Akademik Veri Yönetim Sistemi
Journal of Drug Delivery Science and Technology, cilt.121, 2026 (SCI-Expanded, Scopus)
Cyclodextrin (CD) host prioritization in CD-functionalized dermal nanogels is still frequently guided by empirical choices, despite its central role in drug solubilization and dermal performance. In this study, a complementary ensemble-based in silico host–guest workflow was applied to comparatively evaluate candidate CD hosts for flurbiprofen (FPF) and to examine whether a previously prioritized and computationally supported host system would be associated with improved in vivo pharmacodynamic performance. Host–guest ensembles for alpha-cyclodextrin (α-CD), beta-cyclodextrin (β-CD), gamma-cyclodextrin (γ-CD), and 2-hydroxypropyl-beta-cyclodextrin (2HPβ-CD) were generated using CREST and evaluated with GFN2-xTB, and Boltzmann-weighted binding energies were used as a ranking proxy.
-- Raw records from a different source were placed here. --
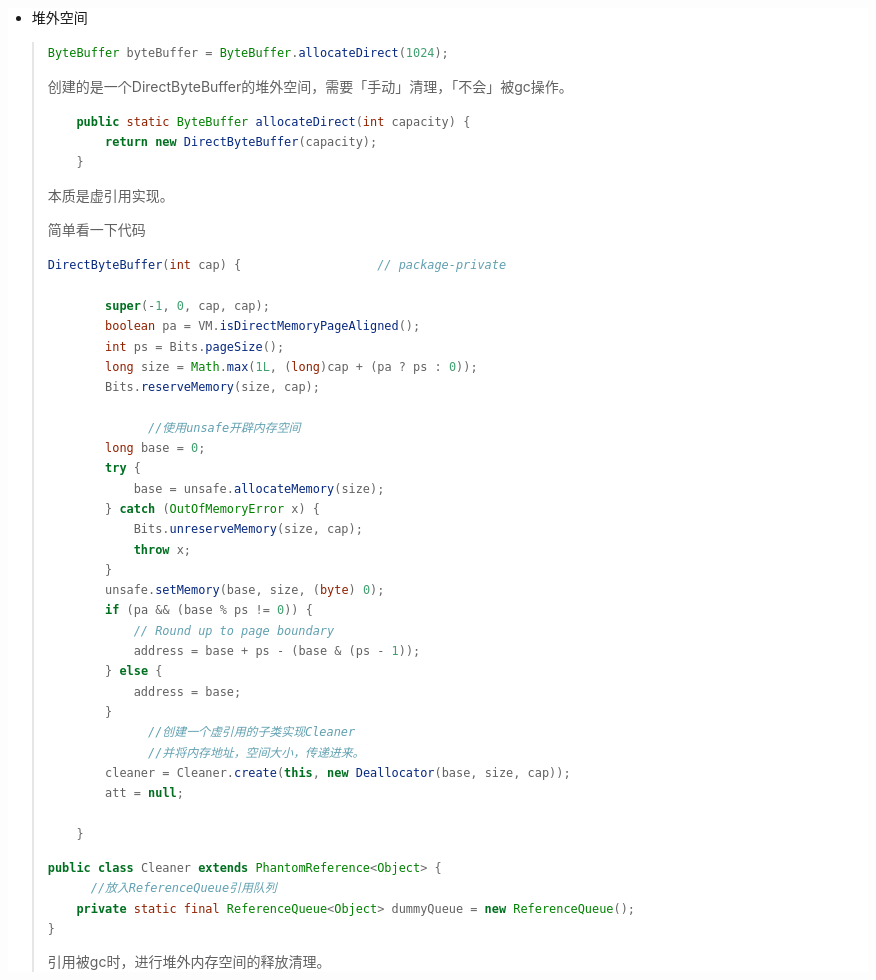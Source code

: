 - 堆外空间

> ```java
> ByteBuffer byteBuffer = ByteBuffer.allocateDirect(1024);
> ```
> 创建的是一个DirectByteBuffer的堆外空间，需要「手动」清理，「不会」被gc操作。
>
> ```java
>     public static ByteBuffer allocateDirect(int capacity) {
>         return new DirectByteBuffer(capacity);
>     }
> ```
>
> 本质是虚引用实现。
>
> 简单看一下代码
>
> ```java
> DirectByteBuffer(int cap) {                   // package-private
> 
>         super(-1, 0, cap, cap);
>         boolean pa = VM.isDirectMemoryPageAligned();
>         int ps = Bits.pageSize();
>         long size = Math.max(1L, (long)cap + (pa ? ps : 0));
>         Bits.reserveMemory(size, cap);
> 
>   			//使用unsafe开辟内存空间
>         long base = 0;
>         try {
>             base = unsafe.allocateMemory(size);
>         } catch (OutOfMemoryError x) {
>             Bits.unreserveMemory(size, cap);
>             throw x;
>         }
>         unsafe.setMemory(base, size, (byte) 0);
>         if (pa && (base % ps != 0)) {
>             // Round up to page boundary
>             address = base + ps - (base & (ps - 1));
>         } else {
>             address = base;
>         }
>   			//创建一个虚引用的子类实现Cleaner
>   			//并将内存地址，空间大小，传递进来。
>         cleaner = Cleaner.create(this, new Deallocator(base, size, cap));
>         att = null;
> 
>     }
> ```
>
> ```java
> public class Cleaner extends PhantomReference<Object> {
>   	//放入ReferenceQueue引用队列
>     private static final ReferenceQueue<Object> dummyQueue = new ReferenceQueue();
> }
> ```
>
> 引用被gc时，进行堆外内存空间的释放清理。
Among the candidates, 2HPβ-CD exhibited the most favorable binding (−28.41 ± 0.94 kcal/mol; best −29.08 kcal/mol), outperforming α-CD (−17.22 ± 0.68 kcal/mol); β-CD (−22.90 ± 0.62 kcal/mol) and γ-CD (−21.46 kcal/mol). This ranking was consistent with our prior phase-solubility and solid-state/formulation characterization findings, which had already supported the prioritization of 2HPβ-CD over β-CD. Accordingly, an FPF-loaded 2HPβ-CD–functionalized nanogel was incorporated into an HPMC gel (FPF-NGH) and compared with an FPF- free nanogel in HPMC gel (Blank-NGH) and a coarse FPF in HPMC gel as reference (FPF-Gel). In the carrageenan-induced paw edema model, FPF-NGH significantly reduced paw swelling from early time points and maintained the lowest edema volumes during the inflammatory peak phase (3–8 h), whereas the Blank-NGH closely followed the control profile. In the tail-flick test, FPF-NGH produced a clear time-dependent antinociceptive response, reaching ∼25–27% at 180 min and exceeding the reference gel (∼6–8%). Overall, the results showed that ensemble-based xTB/CREST workflow provides practical computational support for an experimentally prioritized cyclodextrin host and highlights 2HPβ-CD–functionalized nanogels as a promising dermal delivery platform for poorly soluble NSAIDs such as FPF.